▶ [Work to be completed]:
Go through the listing and copy each line with the string "well".

▶ [Information given]:

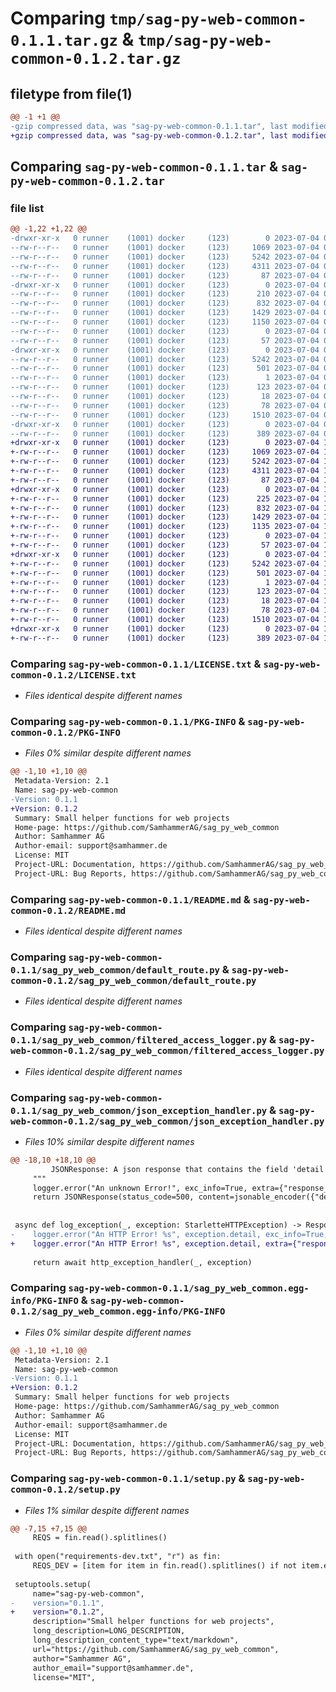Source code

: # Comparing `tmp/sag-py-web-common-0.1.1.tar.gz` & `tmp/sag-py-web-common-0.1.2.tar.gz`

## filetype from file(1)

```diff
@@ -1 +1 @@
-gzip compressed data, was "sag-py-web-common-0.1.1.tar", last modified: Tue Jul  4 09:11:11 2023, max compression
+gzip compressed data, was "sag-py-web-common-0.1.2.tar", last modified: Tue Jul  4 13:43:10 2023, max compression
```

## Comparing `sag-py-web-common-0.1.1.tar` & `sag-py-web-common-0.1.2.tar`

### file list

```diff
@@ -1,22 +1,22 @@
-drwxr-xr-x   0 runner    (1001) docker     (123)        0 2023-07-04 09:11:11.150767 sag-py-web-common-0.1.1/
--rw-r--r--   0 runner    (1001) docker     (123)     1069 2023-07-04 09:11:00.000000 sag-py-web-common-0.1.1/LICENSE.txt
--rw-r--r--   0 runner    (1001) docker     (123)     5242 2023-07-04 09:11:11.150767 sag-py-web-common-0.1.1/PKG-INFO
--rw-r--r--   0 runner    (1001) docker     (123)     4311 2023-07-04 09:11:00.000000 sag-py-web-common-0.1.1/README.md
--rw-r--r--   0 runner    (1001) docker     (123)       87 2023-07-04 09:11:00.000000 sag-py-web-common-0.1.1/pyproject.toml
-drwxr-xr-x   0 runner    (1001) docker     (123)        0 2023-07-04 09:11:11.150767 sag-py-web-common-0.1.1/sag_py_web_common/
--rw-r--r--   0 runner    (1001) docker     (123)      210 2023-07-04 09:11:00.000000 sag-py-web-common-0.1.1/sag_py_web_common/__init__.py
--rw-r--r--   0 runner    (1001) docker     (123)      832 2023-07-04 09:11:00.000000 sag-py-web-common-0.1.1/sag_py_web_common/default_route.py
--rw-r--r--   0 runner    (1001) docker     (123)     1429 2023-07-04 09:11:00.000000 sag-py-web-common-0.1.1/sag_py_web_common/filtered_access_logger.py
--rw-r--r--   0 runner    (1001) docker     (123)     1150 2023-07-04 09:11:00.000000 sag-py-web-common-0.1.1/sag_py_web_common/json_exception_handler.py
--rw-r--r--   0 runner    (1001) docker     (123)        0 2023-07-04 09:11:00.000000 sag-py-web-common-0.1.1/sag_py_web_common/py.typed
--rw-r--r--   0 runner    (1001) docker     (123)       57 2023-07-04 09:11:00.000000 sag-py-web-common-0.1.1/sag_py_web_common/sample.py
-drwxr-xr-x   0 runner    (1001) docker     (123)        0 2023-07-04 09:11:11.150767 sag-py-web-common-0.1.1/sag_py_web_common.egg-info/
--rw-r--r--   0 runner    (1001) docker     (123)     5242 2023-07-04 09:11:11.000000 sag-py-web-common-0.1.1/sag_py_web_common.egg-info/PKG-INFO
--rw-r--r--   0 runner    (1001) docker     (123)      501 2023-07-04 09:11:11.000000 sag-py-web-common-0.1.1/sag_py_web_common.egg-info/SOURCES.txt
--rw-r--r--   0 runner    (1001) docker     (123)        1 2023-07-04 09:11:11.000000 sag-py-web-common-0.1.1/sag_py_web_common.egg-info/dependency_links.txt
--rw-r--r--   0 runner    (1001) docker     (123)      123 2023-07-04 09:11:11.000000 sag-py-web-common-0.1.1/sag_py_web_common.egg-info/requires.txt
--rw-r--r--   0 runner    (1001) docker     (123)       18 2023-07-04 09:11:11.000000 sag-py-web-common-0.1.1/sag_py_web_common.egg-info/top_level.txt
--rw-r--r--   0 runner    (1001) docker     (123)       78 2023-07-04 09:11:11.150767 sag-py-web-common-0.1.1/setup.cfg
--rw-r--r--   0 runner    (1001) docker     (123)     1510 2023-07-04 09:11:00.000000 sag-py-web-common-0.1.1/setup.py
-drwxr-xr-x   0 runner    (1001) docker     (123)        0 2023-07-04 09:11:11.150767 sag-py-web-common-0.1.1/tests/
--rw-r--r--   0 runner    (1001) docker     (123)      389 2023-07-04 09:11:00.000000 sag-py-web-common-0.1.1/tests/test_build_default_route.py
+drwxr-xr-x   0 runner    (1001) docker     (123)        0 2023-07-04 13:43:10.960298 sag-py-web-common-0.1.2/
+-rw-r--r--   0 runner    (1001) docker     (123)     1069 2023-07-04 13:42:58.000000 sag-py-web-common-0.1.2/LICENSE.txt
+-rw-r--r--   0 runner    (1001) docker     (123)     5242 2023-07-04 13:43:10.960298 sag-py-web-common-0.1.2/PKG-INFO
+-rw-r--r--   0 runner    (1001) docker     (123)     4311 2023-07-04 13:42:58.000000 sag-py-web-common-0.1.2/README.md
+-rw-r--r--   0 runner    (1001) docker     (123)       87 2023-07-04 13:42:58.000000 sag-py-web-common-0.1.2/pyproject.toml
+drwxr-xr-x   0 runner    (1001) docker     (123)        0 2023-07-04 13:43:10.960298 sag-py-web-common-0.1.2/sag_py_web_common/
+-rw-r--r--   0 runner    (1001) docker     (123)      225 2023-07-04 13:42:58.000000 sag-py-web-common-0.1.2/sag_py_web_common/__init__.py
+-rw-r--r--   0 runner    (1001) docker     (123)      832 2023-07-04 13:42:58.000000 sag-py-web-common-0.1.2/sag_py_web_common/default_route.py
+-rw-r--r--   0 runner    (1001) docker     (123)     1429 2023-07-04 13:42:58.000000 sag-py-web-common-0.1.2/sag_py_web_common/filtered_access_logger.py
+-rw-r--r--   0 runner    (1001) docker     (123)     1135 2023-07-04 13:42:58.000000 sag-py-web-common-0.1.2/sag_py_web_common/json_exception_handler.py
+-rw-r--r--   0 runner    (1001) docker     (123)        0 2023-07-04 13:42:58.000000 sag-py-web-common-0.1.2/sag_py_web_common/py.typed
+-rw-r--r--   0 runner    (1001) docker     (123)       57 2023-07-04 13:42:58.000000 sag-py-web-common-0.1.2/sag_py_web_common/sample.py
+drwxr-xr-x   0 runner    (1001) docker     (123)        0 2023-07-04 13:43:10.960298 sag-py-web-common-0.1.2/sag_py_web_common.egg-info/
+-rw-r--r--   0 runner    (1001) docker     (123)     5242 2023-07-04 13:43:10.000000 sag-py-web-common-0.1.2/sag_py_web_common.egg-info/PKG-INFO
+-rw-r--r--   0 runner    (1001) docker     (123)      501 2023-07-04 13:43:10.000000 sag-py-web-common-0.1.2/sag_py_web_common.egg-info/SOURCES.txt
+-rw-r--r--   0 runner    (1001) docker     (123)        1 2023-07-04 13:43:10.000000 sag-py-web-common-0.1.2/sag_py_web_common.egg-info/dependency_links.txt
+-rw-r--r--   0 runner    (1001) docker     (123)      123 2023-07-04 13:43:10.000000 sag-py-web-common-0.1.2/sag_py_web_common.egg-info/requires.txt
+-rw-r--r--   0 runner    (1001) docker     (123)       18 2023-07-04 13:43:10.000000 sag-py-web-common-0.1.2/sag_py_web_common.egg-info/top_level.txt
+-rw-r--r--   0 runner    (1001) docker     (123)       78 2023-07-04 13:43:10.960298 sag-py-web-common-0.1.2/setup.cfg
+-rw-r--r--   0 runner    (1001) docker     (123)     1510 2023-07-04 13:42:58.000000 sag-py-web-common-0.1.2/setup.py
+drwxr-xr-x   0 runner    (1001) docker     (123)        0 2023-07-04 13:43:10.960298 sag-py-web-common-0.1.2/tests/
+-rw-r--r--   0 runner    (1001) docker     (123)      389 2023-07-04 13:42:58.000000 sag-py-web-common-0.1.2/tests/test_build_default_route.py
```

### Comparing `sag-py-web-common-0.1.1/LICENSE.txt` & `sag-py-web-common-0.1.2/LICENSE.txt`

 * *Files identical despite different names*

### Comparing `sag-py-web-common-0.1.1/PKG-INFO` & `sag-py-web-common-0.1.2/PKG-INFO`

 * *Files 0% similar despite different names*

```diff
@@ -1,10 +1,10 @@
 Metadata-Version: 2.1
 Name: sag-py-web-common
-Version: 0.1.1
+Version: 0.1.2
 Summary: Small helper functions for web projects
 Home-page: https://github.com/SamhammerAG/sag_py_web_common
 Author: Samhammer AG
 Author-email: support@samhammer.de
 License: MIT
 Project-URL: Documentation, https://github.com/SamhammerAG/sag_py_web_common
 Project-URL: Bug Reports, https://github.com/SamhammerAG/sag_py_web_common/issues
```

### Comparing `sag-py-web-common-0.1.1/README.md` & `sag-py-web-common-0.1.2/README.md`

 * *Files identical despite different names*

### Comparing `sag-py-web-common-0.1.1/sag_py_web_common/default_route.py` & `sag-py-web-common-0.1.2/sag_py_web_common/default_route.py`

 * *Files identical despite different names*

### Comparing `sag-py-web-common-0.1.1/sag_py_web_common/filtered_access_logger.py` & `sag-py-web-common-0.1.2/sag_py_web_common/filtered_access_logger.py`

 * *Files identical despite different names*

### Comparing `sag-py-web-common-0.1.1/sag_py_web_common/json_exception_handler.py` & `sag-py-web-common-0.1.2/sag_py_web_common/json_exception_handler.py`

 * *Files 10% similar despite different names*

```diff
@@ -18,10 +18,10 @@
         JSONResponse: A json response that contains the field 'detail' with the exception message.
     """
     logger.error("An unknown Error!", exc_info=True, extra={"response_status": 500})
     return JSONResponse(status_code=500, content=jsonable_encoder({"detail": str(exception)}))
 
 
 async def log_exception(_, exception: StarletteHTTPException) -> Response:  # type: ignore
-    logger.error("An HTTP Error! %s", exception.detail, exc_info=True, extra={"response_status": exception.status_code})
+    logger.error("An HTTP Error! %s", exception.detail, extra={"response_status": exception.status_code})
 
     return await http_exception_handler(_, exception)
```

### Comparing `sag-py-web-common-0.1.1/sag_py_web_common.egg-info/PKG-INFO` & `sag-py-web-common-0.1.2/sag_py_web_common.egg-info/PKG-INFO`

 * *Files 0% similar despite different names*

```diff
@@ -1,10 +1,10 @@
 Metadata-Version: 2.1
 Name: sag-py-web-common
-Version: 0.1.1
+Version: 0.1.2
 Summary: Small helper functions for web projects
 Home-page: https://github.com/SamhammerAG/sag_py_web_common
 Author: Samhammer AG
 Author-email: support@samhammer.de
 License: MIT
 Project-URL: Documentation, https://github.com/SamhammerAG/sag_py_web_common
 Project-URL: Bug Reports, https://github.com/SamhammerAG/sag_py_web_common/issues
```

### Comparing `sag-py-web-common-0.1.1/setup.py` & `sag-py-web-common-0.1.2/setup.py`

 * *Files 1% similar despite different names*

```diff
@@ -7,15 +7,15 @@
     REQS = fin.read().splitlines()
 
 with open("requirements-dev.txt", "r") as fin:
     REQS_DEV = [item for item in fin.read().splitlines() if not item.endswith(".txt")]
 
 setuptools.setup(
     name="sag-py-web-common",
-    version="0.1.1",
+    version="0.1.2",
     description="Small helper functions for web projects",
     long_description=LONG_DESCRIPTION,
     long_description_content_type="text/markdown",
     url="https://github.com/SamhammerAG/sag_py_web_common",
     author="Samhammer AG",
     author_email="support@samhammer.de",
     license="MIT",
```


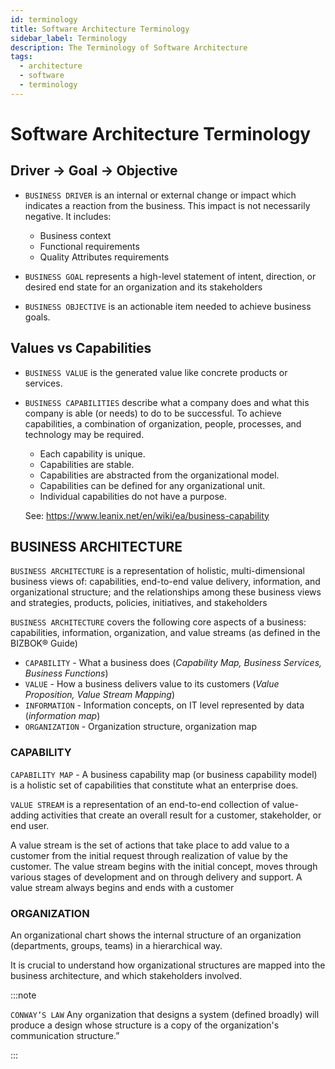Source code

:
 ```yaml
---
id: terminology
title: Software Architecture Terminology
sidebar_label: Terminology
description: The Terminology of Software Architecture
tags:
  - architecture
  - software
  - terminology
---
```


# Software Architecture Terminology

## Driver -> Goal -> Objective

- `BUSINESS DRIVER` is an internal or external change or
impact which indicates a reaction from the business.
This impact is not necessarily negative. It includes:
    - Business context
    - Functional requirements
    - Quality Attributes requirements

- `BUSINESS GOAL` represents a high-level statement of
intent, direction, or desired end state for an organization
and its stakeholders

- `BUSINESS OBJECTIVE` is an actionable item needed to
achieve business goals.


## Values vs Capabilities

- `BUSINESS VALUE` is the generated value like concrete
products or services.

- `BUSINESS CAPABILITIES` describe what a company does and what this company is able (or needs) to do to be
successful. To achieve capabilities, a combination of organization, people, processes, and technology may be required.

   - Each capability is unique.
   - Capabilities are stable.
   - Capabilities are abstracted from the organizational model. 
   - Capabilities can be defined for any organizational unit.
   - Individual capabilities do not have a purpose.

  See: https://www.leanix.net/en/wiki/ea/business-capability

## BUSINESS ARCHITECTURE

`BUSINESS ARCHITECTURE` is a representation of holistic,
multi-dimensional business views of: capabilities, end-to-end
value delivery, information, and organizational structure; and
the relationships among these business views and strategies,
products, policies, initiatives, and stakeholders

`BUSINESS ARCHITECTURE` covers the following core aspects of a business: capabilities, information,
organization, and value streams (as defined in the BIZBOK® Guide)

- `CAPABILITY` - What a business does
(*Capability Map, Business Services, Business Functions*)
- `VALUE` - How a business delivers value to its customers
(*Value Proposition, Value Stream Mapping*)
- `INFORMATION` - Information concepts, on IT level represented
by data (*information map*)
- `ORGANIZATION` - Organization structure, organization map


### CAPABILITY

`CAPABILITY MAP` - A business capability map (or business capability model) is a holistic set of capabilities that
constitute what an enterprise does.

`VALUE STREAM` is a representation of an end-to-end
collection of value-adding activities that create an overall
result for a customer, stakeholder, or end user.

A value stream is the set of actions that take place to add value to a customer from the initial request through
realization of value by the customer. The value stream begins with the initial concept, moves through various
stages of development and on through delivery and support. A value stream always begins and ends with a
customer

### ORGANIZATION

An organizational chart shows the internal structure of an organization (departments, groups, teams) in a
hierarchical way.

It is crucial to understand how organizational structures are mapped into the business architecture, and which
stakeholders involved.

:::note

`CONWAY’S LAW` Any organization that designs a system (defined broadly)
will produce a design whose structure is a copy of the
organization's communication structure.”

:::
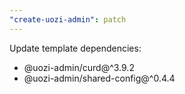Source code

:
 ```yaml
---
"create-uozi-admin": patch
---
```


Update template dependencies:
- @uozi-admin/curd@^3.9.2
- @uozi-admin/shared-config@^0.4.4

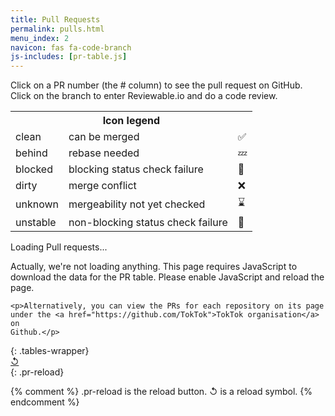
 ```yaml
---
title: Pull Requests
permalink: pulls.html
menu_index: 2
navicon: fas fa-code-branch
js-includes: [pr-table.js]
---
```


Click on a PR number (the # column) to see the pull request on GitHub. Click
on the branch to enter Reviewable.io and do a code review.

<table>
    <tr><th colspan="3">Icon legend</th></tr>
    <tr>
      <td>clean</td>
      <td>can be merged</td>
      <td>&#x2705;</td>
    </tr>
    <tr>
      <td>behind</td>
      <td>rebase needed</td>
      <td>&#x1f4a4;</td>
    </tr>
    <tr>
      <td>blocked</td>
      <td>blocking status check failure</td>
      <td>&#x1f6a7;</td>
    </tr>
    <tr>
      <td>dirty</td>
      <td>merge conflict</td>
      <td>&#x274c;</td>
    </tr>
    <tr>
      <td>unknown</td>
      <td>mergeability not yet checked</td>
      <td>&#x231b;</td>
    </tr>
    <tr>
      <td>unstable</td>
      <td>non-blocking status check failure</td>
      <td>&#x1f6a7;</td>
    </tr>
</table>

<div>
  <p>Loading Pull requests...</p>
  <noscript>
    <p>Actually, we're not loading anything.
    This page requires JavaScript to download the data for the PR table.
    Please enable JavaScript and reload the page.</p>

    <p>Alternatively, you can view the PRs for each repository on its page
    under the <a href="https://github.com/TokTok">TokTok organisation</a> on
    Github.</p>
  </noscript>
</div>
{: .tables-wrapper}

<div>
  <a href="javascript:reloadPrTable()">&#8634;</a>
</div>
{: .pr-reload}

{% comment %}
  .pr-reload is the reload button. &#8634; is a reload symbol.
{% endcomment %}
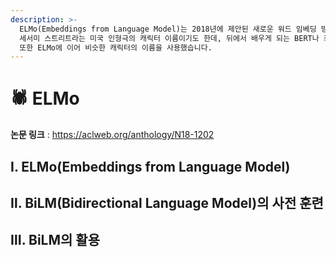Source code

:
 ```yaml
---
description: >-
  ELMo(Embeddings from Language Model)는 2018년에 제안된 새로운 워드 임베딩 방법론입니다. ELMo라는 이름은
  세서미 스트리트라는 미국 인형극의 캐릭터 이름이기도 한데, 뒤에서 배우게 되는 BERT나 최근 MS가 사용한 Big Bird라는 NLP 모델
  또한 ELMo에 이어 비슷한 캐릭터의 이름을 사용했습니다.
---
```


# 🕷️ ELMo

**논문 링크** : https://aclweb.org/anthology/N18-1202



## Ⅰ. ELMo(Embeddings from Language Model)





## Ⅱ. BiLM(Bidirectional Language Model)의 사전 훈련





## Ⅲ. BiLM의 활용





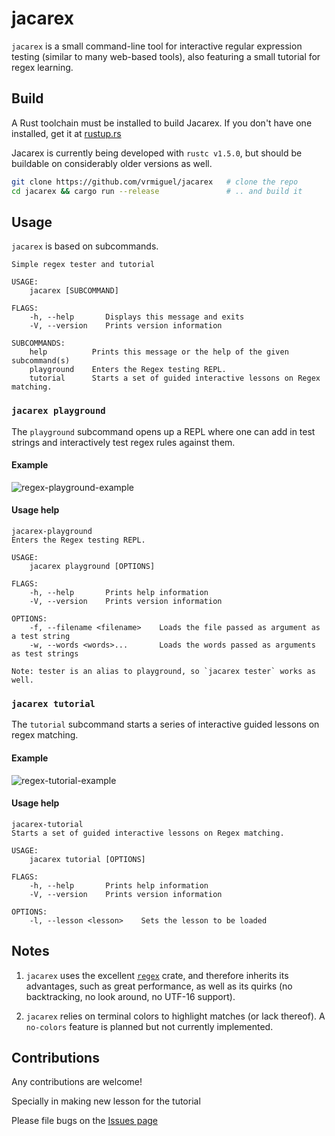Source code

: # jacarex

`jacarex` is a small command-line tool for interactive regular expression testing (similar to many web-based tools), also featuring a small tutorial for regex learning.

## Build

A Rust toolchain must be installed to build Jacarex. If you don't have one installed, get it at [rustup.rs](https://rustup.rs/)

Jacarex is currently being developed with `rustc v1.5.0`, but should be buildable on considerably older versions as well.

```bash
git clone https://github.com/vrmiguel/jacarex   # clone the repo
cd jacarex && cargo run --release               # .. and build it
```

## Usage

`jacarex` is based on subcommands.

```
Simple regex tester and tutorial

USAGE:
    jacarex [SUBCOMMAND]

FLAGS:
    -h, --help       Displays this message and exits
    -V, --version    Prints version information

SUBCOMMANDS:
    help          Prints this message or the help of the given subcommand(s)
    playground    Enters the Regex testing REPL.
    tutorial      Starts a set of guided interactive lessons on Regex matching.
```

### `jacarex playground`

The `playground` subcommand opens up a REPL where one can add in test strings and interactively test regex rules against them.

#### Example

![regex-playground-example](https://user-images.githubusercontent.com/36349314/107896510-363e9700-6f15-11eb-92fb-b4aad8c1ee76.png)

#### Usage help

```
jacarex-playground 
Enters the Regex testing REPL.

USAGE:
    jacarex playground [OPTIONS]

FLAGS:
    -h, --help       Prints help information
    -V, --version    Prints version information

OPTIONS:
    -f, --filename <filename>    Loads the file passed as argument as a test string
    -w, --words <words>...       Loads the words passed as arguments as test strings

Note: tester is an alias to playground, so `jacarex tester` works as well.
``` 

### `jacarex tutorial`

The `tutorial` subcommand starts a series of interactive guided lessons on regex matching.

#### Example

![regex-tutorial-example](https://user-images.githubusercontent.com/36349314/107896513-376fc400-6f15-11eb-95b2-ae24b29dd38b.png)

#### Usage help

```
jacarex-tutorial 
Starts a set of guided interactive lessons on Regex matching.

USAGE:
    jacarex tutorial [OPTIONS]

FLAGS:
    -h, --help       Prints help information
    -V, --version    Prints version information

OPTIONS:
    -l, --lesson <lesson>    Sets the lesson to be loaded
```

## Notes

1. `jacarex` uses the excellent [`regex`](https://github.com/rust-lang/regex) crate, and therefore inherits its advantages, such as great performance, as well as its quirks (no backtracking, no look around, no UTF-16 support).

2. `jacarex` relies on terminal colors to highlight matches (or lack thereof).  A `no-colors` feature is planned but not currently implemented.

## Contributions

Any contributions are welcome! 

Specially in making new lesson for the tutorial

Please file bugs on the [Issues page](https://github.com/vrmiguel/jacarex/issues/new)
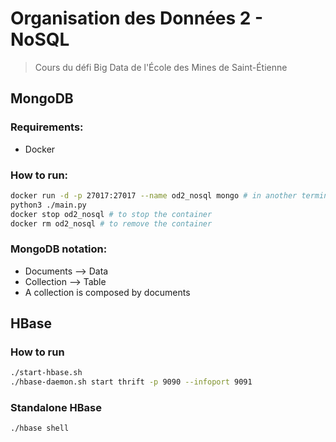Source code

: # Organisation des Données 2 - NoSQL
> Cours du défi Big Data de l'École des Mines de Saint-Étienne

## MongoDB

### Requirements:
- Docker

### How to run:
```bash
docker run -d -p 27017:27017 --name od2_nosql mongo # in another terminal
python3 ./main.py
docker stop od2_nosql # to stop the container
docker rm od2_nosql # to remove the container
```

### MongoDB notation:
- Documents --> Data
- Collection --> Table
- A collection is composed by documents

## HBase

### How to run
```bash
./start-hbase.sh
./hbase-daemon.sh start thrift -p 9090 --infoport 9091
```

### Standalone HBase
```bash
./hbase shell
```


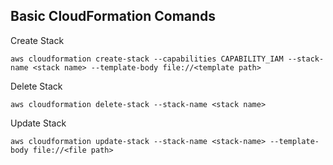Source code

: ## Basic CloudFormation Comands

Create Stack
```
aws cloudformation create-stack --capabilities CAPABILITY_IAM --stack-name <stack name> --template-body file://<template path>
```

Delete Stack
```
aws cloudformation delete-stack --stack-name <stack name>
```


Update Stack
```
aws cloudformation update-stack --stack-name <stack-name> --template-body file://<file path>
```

▶ [Answer below]:
Jacarex is currently being developed with `rustc v1.5.0`, but should be buildable on considerably older versions as well.
Note: tester is an alias to playground, so `jacarex tester` works as well.
1. `jacarex` uses the excellent [`regex`](https://github.com/rust-lang/regex) crate, and therefore inherits its advantages, such as great performance, as well as its quirks (no backtracking, no look around, no UTF-16 support).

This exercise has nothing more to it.